> _WHAT NEEDS TO BE DONE_:
Please copy the lines below, exactly as they are, from the one with "- 어딨는지 맨날 헷갈리는 페이지" through the one with "# Cards Party", and leave out the pictures.

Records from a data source
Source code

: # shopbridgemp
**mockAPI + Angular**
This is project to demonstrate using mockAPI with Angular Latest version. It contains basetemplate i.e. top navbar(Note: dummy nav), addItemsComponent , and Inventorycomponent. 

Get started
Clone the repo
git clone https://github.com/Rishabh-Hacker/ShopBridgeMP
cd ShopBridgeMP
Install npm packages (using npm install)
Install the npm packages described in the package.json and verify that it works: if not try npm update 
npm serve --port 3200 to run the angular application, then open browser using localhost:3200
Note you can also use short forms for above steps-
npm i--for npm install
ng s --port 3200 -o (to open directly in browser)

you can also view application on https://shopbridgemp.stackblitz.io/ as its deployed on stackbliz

* * *

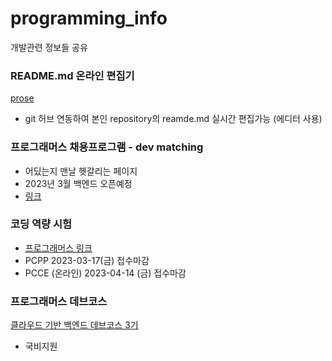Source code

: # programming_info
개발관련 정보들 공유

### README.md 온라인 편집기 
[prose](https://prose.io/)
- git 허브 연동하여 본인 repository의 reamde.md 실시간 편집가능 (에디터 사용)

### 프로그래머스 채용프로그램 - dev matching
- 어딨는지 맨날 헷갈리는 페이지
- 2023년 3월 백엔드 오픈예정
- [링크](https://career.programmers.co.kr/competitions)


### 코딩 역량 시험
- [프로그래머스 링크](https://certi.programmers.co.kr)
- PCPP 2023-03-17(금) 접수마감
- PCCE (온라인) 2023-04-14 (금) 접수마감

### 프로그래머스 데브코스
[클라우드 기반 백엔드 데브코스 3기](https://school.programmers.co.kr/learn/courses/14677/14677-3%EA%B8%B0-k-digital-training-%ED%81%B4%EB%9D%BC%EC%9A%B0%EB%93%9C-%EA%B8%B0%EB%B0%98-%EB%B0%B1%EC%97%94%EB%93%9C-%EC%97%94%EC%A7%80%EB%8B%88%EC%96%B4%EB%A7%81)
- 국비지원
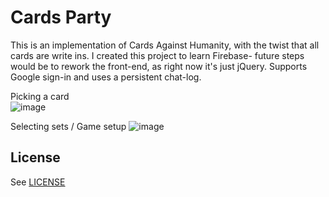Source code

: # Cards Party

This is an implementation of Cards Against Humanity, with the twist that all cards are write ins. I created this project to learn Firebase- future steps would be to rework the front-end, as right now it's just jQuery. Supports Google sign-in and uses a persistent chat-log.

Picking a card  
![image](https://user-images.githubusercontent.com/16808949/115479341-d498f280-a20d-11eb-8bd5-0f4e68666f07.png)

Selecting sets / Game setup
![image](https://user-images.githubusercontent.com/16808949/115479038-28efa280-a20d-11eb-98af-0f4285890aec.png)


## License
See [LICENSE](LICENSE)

> _ANSWER SPACE_:
- 어딨는지 맨날 헷갈리는 페이지
- 2023년 3월 백엔드 오픈예정
- [링크](https://career.programmers.co.kr/competitions)


### 코딩 역량 시험
- [프로그래머스 링크](https://certi.programmers.co.kr)
- PCPP 2023-03-17(금) 접수마감
- PCCE (온라인) 2023-04-14 (금) 접수마감

### 프로그래머스 데브코스
[클라우드 기반 백엔드 데브코스 3기](https://school.programmers.co.kr/learn/courses/14677/14677-3%EA%B8%B0-k-digital-training-%ED%81%B4%EB%9D%BC%EC%9A%B0%EB%93%9C-%EA%B8%B0%EB%B0%98-%EB%B0%B1%EC%97%94%EB%93%9C-%EC%97%94%EC%A7%80%EB%8B%88%EC%96%B4%EB%A7%81)
- 국비지원
Source code

: # Cards Party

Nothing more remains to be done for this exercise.